The Flightposite KG's use of Zoom Air in the forefoot and heel definitely gives it a leg up in this department:
Flightposite KG:

The Flightposites

figure 2. It's clear in this photo that the zipper on the Flightposite KG ends much lower than that on the Flightposite. This is one of the factors that contributes to it's poor ankle support.

Round 3: Ankle Support
This is one area where the new Flightposite KG definitely falls short, literally and figuratively. If the KG had one more row of laces it would have been perfect, but instead the zipper lace cover on the KG falls about an inch lower than on the Flightposite. Not only does this mean reduced ankle support, it also leads to the small, but annoying problem of the zipper on the KGs consistently slipping about a half inch down from the top. Because the top of the zipper falls at the widest part of the ankle, the base, as soon as the ankle is flexed, the zipper slips. The Flightposite definitely does a better job in this department. Not only does the zipper end higher, but the velcro zipper cover actually helps to keep it in place unlike the plastic cover on the KGs, which seems to be more about form than function.

So the net in Ankle Support is:
Flightposite KG:

Round 4: Weight
This final round also goes to the original Flightposite, but only by a hair. Both shoes are heavier than most traditional leather/fabric based shoes because the Foamposite material itself is fairly heavy. You'd think that by removing Foamposite from the forefoot of the KG it would have reduced that shoe's overall weight, but it hasn't, the KG is a bit heavier than the Flightposite. I think that this may be due to what seems to be thicker Foamposite on the KG, particularly in the heel area, and the introduction of the carbon fiber midfoot support plate. Carbon fiber is extremely light for its strength, but it seems to have added some weight.

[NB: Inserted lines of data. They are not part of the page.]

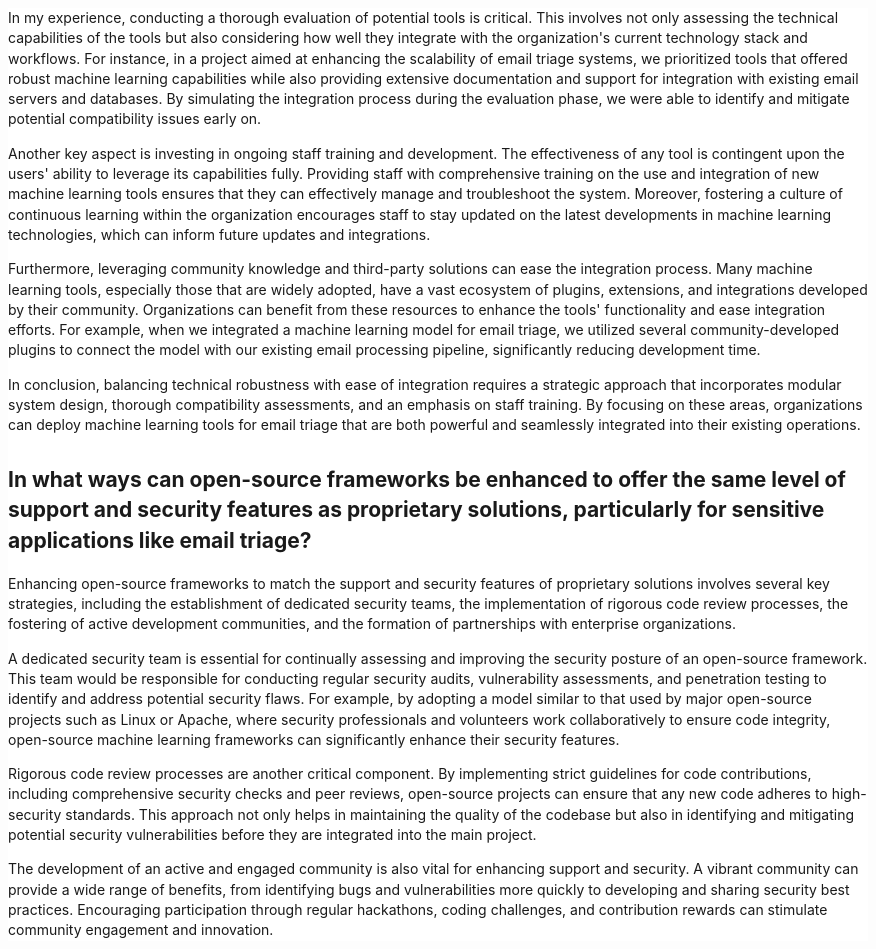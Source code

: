 In my experience, conducting a thorough evaluation of potential tools is critical. This involves not only assessing the technical capabilities of the tools but also considering how well they integrate with the organization's current technology stack and workflows. For instance, in a project aimed at enhancing the scalability of email triage systems, we prioritized tools that offered robust machine learning capabilities while also providing extensive documentation and support for integration with existing email servers and databases. By simulating the integration process during the evaluation phase, we were able to identify and mitigate potential compatibility issues early on.

Another key aspect is investing in ongoing staff training and development. The effectiveness of any tool is contingent upon the users' ability to leverage its capabilities fully. Providing staff with comprehensive training on the use and integration of new machine learning tools ensures that they can effectively manage and troubleshoot the system. Moreover, fostering a culture of continuous learning within the organization encourages staff to stay updated on the latest developments in machine learning technologies, which can inform future updates and integrations.

Furthermore, leveraging community knowledge and third-party solutions can ease the integration process. Many machine learning tools, especially those that are widely adopted, have a vast ecosystem of plugins, extensions, and integrations developed by their community. Organizations can benefit from these resources to enhance the tools' functionality and ease integration efforts. For example, when we integrated a machine learning model for email triage, we utilized several community-developed plugins to connect the model with our existing email processing pipeline, significantly reducing development time.

In conclusion, balancing technical robustness with ease of integration requires a strategic approach that incorporates modular system design, thorough compatibility assessments, and an emphasis on staff training. By focusing on these areas, organizations can deploy machine learning tools for email triage that are both powerful and seamlessly integrated into their existing operations.

## In what ways can open-source frameworks be enhanced to offer the same level of support and security features as proprietary solutions, particularly for sensitive applications like email triage?

Enhancing open-source frameworks to match the support and security features of proprietary solutions involves several key strategies, including the establishment of dedicated security teams, the implementation of rigorous code review processes, the fostering of active development communities, and the formation of partnerships with enterprise organizations.

A dedicated security team is essential for continually assessing and improving the security posture of an open-source framework. This team would be responsible for conducting regular security audits, vulnerability assessments, and penetration testing to identify and address potential security flaws. For example, by adopting a model similar to that used by major open-source projects such as Linux or Apache, where security professionals and volunteers work collaboratively to ensure code integrity, open-source machine learning frameworks can significantly enhance their security features.

Rigorous code review processes are another critical component. By implementing strict guidelines for code contributions, including comprehensive security checks and peer reviews, open-source projects can ensure that any new code adheres to high-security standards. This approach not only helps in maintaining the quality of the codebase but also in identifying and mitigating potential security vulnerabilities before they are integrated into the main project.

The development of an active and engaged community is also vital for enhancing support and security. A vibrant community can provide a wide range of benefits, from identifying bugs and vulnerabilities more quickly to developing and sharing security best practices. Encouraging participation through regular hackathons, coding challenges, and contribution rewards can stimulate community engagement and innovation.
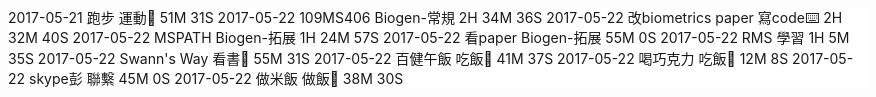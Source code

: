 <td align="left">2017-05-21</td>
<td align="left">跑步</td>
<td align="left">運動🏀</td>
<td align="right">51M 31S</td>
</tr>
<tr class="odd">
<td align="left">2017-05-22</td>
<td align="left">109MS406</td>
<td align="left">Biogen-常規</td>
<td align="right">2H 34M 36S</td>
</tr>
<tr class="even">
<td align="left">2017-05-22</td>
<td align="left">改biometrics paper</td>
<td align="left">寫code⌨️</td>
<td align="right">2H 32M 40S</td>
</tr>
<tr class="odd">
<td align="left">2017-05-22</td>
<td align="left">MSPATH</td>
<td align="left">Biogen-拓展</td>
<td align="right">1H 24M 57S</td>
</tr>
<tr class="even">
<td align="left">2017-05-22</td>
<td align="left">看paper</td>
<td align="left">Biogen-拓展</td>
<td align="right">55M 0S</td>
</tr>
<tr class="odd">
<td align="left">2017-05-22</td>
<td align="left">RMS</td>
<td align="left">學習</td>
<td align="right">1H 5M 35S</td>
</tr>
<tr class="even">
<td align="left">2017-05-22</td>
<td align="left">Swann's Way</td>
<td align="left">看書📗</td>
<td align="right">55M 31S</td>
</tr>
<tr class="odd">
<td align="left">2017-05-22</td>
<td align="left">百健午飯</td>
<td align="left">吃飯🍚</td>
<td align="right">41M 37S</td>
</tr>
<tr class="even">
<td align="left">2017-05-22</td>
<td align="left">喝巧克力</td>
<td align="left">吃飯🍚</td>
<td align="right">12M 8S</td>
</tr>
<tr class="odd">
<td align="left">2017-05-22</td>
<td align="left">skype彭</td>
<td align="left">聯繫</td>
<td align="right">45M 0S</td>
</tr>
<tr class="even">
<td align="left">2017-05-22</td>
<td align="left">做米飯</td>
<td align="left">做飯🥘</td>
<td align="right">38M 30S</td>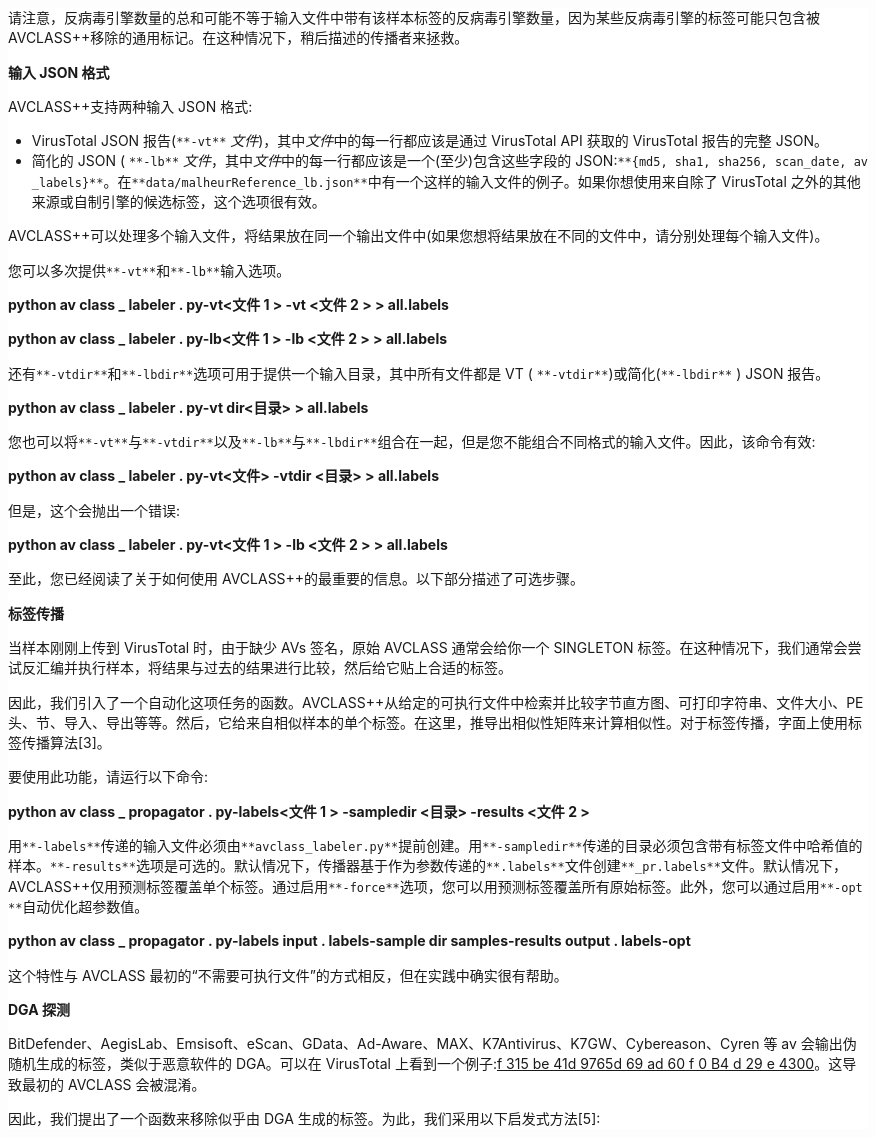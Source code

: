 请注意，反病毒引擎数量的总和可能不等于输入文件中带有该样本标签的反病毒引擎数量，因为某些反病毒引擎的标签可能只包含被 AVCLASS++移除的通用标记。在这种情况下，稍后描述的传播者来拯救。

**输入 JSON 格式**

AVCLASS++支持两种输入 JSON 格式:

*   VirusTotal JSON 报告(`**-vt**` *文件*)，其中*文件*中的每一行都应该是通过 VirusTotal API 获取的 VirusTotal 报告的完整 JSON。
*   简化的 JSON ( `**-lb**` *文件*，其中*文件*中的每一行都应该是一个(至少)包含这些字段的 JSON:`**{md5, sha1, sha256, scan_date, av_labels}**`。在`**data/malheurReference_lb.json**`中有一个这样的输入文件的例子。如果你想使用来自除了 VirusTotal 之外的其他来源或自制引擎的候选标签，这个选项很有效。

AVCLASS++可以处理多个输入文件，将结果放在同一个输出文件中(如果您想将结果放在不同的文件中，请分别处理每个输入文件)。

您可以多次提供`**-vt**`和`**-lb**`输入选项。

**python av class _ labeler . py-vt<文件 1 > -vt <文件 2 > > all.labels**

**python av class _ labeler . py-lb<文件 1 > -lb <文件 2 > > all.labels**

还有`**-vtdir**`和`**-lbdir**`选项可用于提供一个输入目录，其中所有文件都是 VT ( `**-vtdir**`)或简化(`**-lbdir**` ) JSON 报告。

**python av class _ labeler . py-vt dir<目录> > all.labels**

您也可以将`**-vt**`与`**-vtdir**`以及`**-lb**`与`**-lbdir**`组合在一起，但是您不能组合不同格式的输入文件。因此，该命令有效:

**python av class _ labeler . py-vt<文件> -vtdir <目录> > all.labels**

但是，这个会抛出一个错误:

**python av class _ labeler . py-vt<文件 1 > -lb <文件 2 > > all.labels**

至此，您已经阅读了关于如何使用 AVCLASS++的最重要的信息。以下部分描述了可选步骤。

**标签传播**

当样本刚刚上传到 VirusTotal 时，由于缺少 AVs 签名，原始 AVCLASS 通常会给你一个 SINGLETON 标签。在这种情况下，我们通常会尝试反汇编并执行样本，将结果与过去的结果进行比较，然后给它贴上合适的标签。

因此，我们引入了一个自动化这项任务的函数。AVCLASS++从给定的可执行文件中检索并比较字节直方图、可打印字符串、文件大小、PE 头、节、导入、导出等等。然后，它给来自相似样本的单个标签。在这里，推导出相似性矩阵来计算相似性。对于标签传播，字面上使用标签传播算法[3]。

要使用此功能，请运行以下命令:

**python av class _ propagator . py-labels<文件 1 > -sampledir <目录> -results <文件 2 >**

用`**-labels**`传递的输入文件必须由`**avclass_labeler.py**`提前创建。用`**-sampledir**`传递的目录必须包含带有标签文件中哈希值的样本。`**-results**`选项是可选的。默认情况下，传播器基于作为参数传递的`**.labels**`文件创建`**_pr.labels**`文件。默认情况下，AVCLASS++仅用预测标签覆盖单个标签。通过启用`**-force**`选项，您可以用预测标签覆盖所有原始标签。此外，您可以通过启用`**-opt**`自动优化超参数值。

**python av class _ propagator . py-labels input . labels-sample dir samples-results output . labels-opt**

这个特性与 AVCLASS 最初的“不需要可执行文件”的方式相反，但在实践中确实很有帮助。

**DGA 探测**

BitDefender、AegisLab、Emsisoft、eScan、GData、Ad-Aware、MAX、K7Antivirus、K7GW、Cybereason、Cyren 等 av 会输出伪随机生成的标签，类似于恶意软件的 DGA。可以在 VirusTotal 上看到一个例子:[f 315 be 41d 9765d 69 ad 60 f 0 B4 d 29 e 4300](https://www.virustotal.com/gui/file/d216c14c218251c3e9e25a8041f5011e9fbd9fc6212a9592ba99d8ed6435a535/detection)。这导致最初的 AVCLASS 会被混淆。

因此，我们提出了一个函数来移除似乎由 DGA 生成的标签。为此，我们采用以下启发式方法[5]:
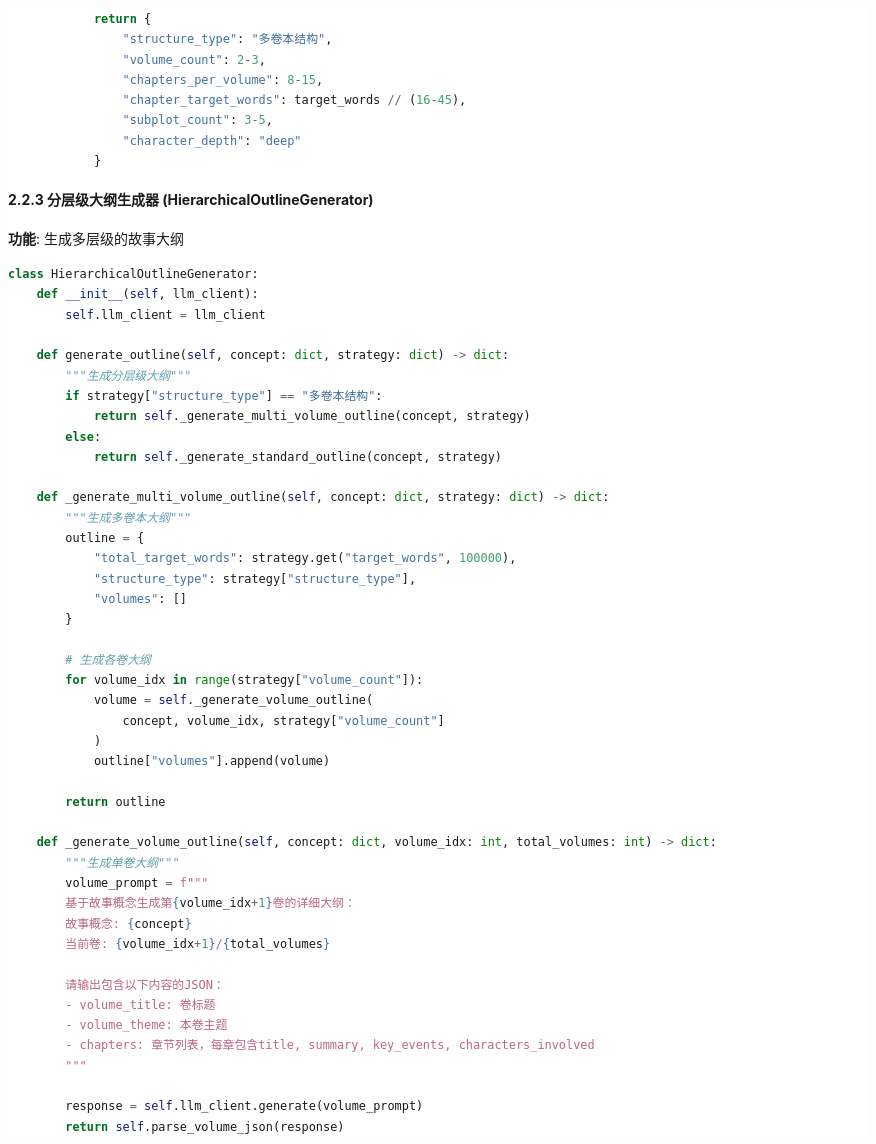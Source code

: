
 ```python
            return {
                "structure_type": "多卷本结构",
                "volume_count": 2-3,
                "chapters_per_volume": 8-15,
                "chapter_target_words": target_words // (16-45),
                "subplot_count": 3-5,
                "character_depth": "deep"
            }
```

#### 2.2.3 分层级大纲生成器 (HierarchicalOutlineGenerator)
**功能**: 生成多层级的故事大纲
```python
class HierarchicalOutlineGenerator:
    def __init__(self, llm_client):
        self.llm_client = llm_client
    
    def generate_outline(self, concept: dict, strategy: dict) -> dict:
        """生成分层级大纲"""
        if strategy["structure_type"] == "多卷本结构":
            return self._generate_multi_volume_outline(concept, strategy)
        else:
            return self._generate_standard_outline(concept, strategy)
    
    def _generate_multi_volume_outline(self, concept: dict, strategy: dict) -> dict:
        """生成多卷本大纲"""
        outline = {
            "total_target_words": strategy.get("target_words", 100000),
            "structure_type": strategy["structure_type"],
            "volumes": []
        }
        
        # 生成各卷大纲
        for volume_idx in range(strategy["volume_count"]):
            volume = self._generate_volume_outline(
                concept, volume_idx, strategy["volume_count"]
            )
            outline["volumes"].append(volume)
        
        return outline
    
    def _generate_volume_outline(self, concept: dict, volume_idx: int, total_volumes: int) -> dict:
        """生成单卷大纲"""
        volume_prompt = f"""
        基于故事概念生成第{volume_idx+1}卷的详细大纲：
        故事概念: {concept}
        当前卷: {volume_idx+1}/{total_volumes}
        
        请输出包含以下内容的JSON：
        - volume_title: 卷标题
        - volume_theme: 本卷主题
        - chapters: 章节列表，每章包含title, summary, key_events, characters_involved
        """
        
        response = self.llm_client.generate(volume_prompt)
        return self.parse_volume_json(response)
```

While the KG is a bit heavier, it's so close that I consider this a draw: Flightposite:
Flightposite KG:

The Flightposites

figure 3. The soles of the Flightposite and Flightposite KG are visually very different, but the principles are the same, forefoot flex grooves and visible midfoot support. The difference is that the KG does it a little bit better.

Overall Thoughts
One area not mentioned above where the KG also has an edge is in court grip. The new modified herringbone pattern with forefoot flex grooves on the outsole seems to provide the KG with more surface area than the Flightposite, providing more overall grip. Don't get me wrong, the original Flightposite was no slouch in this area, but the Flightposite KG does a bit better.

In terms of appearance, the KG is still cutting edge, but not nearly as "fashion forward" as the Flightposites were and still are. Personally, I found the organic form of the original Flightposite to be beautiful, and the use of iridescent materials very innovative. While the Flightposite KG will still turn heads, it's not nearly the eye magnet that the Flightposite is. There are several more colorways of the KG due later this year and into next, so the jury's still out in this area.

In short, Nike has done a great job making a shoe that was as good as it gets even better. If it came down to a choice between wearing the Flightposite or the Flightposite KG in a big game, I would definitely reach for the KGs without looking back.